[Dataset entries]
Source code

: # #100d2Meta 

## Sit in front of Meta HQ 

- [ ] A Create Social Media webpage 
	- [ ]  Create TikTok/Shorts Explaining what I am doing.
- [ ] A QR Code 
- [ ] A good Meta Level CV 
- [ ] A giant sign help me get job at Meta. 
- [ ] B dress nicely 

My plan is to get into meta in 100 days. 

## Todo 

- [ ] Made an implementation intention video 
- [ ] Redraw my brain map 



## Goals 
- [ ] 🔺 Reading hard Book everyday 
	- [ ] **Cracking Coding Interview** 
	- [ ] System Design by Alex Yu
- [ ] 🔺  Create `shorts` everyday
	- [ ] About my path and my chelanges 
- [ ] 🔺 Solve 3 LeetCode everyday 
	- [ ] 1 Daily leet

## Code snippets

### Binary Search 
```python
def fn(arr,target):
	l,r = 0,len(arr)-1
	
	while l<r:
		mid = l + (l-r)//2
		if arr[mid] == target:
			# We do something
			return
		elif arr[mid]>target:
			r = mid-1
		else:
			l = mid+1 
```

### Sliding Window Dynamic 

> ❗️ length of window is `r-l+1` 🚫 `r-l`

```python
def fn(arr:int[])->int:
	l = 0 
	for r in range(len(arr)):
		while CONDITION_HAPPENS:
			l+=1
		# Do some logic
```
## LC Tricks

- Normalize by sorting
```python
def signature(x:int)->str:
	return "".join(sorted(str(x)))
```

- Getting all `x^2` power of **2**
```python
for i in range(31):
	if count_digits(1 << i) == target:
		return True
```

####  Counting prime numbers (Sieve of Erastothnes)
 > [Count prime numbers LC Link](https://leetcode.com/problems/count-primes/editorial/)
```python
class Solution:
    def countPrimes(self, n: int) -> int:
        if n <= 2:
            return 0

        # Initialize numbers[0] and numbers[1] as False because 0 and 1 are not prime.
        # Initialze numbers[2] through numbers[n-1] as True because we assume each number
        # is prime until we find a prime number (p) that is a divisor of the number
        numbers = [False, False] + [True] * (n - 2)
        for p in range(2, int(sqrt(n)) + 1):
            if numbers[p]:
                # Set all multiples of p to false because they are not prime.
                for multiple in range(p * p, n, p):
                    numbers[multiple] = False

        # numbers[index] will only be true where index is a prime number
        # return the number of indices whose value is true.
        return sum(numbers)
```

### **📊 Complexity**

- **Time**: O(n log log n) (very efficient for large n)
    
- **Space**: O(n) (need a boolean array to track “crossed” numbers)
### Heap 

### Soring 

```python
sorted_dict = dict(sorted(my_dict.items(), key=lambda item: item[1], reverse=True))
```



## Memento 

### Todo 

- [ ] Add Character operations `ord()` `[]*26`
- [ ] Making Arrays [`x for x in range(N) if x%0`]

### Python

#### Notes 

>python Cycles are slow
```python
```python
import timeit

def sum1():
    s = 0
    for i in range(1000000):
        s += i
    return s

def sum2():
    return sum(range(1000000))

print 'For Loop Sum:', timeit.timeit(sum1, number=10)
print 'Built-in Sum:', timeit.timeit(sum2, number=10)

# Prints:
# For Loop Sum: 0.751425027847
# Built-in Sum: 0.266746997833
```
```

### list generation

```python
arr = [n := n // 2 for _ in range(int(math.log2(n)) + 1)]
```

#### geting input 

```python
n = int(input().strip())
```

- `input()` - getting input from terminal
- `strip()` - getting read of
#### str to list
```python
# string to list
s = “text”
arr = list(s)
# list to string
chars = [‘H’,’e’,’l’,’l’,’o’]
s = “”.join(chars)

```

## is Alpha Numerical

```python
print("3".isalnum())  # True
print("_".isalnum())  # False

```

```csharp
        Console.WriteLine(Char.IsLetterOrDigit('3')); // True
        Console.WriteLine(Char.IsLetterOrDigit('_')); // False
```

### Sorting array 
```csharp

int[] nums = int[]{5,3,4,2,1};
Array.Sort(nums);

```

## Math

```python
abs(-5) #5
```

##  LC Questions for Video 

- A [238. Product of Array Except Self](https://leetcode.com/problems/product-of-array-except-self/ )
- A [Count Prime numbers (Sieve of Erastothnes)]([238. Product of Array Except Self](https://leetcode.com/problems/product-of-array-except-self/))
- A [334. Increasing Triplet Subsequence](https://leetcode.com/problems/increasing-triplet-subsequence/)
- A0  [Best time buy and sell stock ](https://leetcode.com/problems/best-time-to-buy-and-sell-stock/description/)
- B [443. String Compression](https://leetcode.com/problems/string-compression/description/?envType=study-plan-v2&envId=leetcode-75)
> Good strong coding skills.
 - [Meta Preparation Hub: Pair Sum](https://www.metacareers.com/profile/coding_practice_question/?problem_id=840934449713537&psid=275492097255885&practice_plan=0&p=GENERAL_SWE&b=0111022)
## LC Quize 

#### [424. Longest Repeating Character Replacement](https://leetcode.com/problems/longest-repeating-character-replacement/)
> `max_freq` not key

WHAT TO PRODUCE
Nothing in the data above should change. Please copy it all.

TASK SOLUTION
Source code

: # #100d2Meta 

## Sit in front of Meta HQ 

- [ ] A Create Social Media webpage 
	- [ ]  Create TikTok/Shorts Explaining what I am doing.
- [ ] A QR Code 
- [ ] A good Meta Level CV 
- [ ] A giant sign help me get job at Meta. 
- [ ] B dress nicely 

My plan is to get into meta in 100 days. 

## Todo 

- [ ] Made an implementation intention video 
- [ ] Redraw my brain map 



## Goals 
- [ ] 🔺 Reading hard Book everyday 
	- [ ] **Cracking Coding Interview** 
	- [ ] System Design by Alex Yu
- [ ] 🔺  Create `shorts` everyday
	- [ ] About my path and my chelanges 
- [ ] 🔺 Solve 3 LeetCode everyday 
	- [ ] 1 Daily leet

## Code snippets

### Binary Search 
```python
def fn(arr,target):
	l,r = 0,len(arr)-1
	
	while l<r:
		mid = l + (l-r)//2
		if arr[mid] == target:
			# We do something
			return
		elif arr[mid]>target:
			r = mid-1
		else:
			l = mid+1 
```

### Sliding Window Dynamic 

> ❗️ length of window is `r-l+1` 🚫 `r-l`

```python
def fn(arr:int[])->int:
	l = 0 
	for r in range(len(arr)):
		while CONDITION_HAPPENS:
			l+=1
		# Do some logic
```
## LC Tricks

- Normalize by sorting
```python
def signature(x:int)->str:
	return "".join(sorted(str(x)))
```

- Getting all `x^2` power of **2**
```python
for i in range(31):
	if count_digits(1 << i) == target:
		return True
```

####  Counting prime numbers (Sieve of Erastothnes)
 > [Count prime numbers LC Link](https://leetcode.com/problems/count-primes/editorial/)
```python
class Solution:
    def countPrimes(self, n: int) -> int:
        if n <= 2:
            return 0

        # Initialize numbers[0] and numbers[1] as False because 0 and 1 are not prime.
        # Initialze numbers[2] through numbers[n-1] as True because we assume each number
        # is prime until we find a prime number (p) that is a divisor of the number
        numbers = [False, False] + [True] * (n - 2)
        for p in range(2, int(sqrt(n)) + 1):
            if numbers[p]:
                # Set all multiples of p to false because they are not prime.
                for multiple in range(p * p, n, p):
                    numbers[multiple] = False

        # numbers[index] will only be true where index is a prime number
        # return the number of indices whose value is true.
        return sum(numbers)
```

### **📊 Complexity**

- **Time**: O(n log log n) (very efficient for large n)
    
- **Space**: O(n) (need a boolean array to track “crossed” numbers)
### Heap 

### Soring 

```python
sorted_dict = dict(sorted(my_dict.items(), key=lambda item: item[1], reverse=True))
```



## Memento 

### Todo 

- [ ] Add Character operations `ord()` `[]*26`
- [ ] Making Arrays [`x for x in range(N) if x%0`]

### Python

#### Notes 

>python Cycles are slow
```python
```python
import timeit

def sum1():
    s = 0
    for i in range(1000000):
        s += i
    return s

def sum2():
    return sum(range(1000000))

print 'For Loop Sum:', timeit.timeit(sum1, number=10)
print 'Built-in Sum:', timeit.timeit(sum2, number=10)

# Prints:
# For Loop Sum: 0.751425027847
# Built-in Sum: 0.266746997833
```
```

### list generation

```python
arr = [n := n // 2 for _ in range(int(math.log2(n)) + 1)]
```

#### geting input 

```python
n = int(input().strip())
```

- `input()` - getting input from terminal
- `strip()` - getting read of
#### str to list
```python
# string to list
s = “text”
arr = list(s)
# list to string
chars = [‘H’,’e’,’l’,’l’,’o’]
s = “”.join(chars)

```

## is Alpha Numerical

```python
print("3".isalnum())  # True
print("_".isalnum())  # False

```

```csharp
        Console.WriteLine(Char.IsLetterOrDigit('3')); // True
        Console.WriteLine(Char.IsLetterOrDigit('_')); // False
```

### Sorting array 
```csharp

int[] nums = int[]{5,3,4,2,1};
Array.Sort(nums);

```

## Math

```python
abs(-5) #5
```

##  LC Questions for Video 

- A [238. Product of Array Except Self](https://leetcode.com/problems/product-of-array-except-self/ )
- A [Count Prime numbers (Sieve of Erastothnes)]([238. Product of Array Except Self](https://leetcode.com/problems/product-of-array-except-self/))
- A [334. Increasing Triplet Subsequence](https://leetcode.com/problems/increasing-triplet-subsequence/)
- A0  [Best time buy and sell stock ](https://leetcode.com/problems/best-time-to-buy-and-sell-stock/description/)
- B [443. String Compression](https://leetcode.com/problems/string-compression/description/?envType=study-plan-v2&envId=leetcode-75)
> Good strong coding skills.
 - [Meta Preparation Hub: Pair Sum](https://www.metacareers.com/profile/coding_practice_question/?problem_id=840934449713537&psid=275492097255885&practice_plan=0&p=GENERAL_SWE&b=0111022)
## LC Quize 

#### [424. Longest Repeating Character Replacement](https://leetcode.com/problems/longest-repeating-character-replacement/)
> `max_freq` not key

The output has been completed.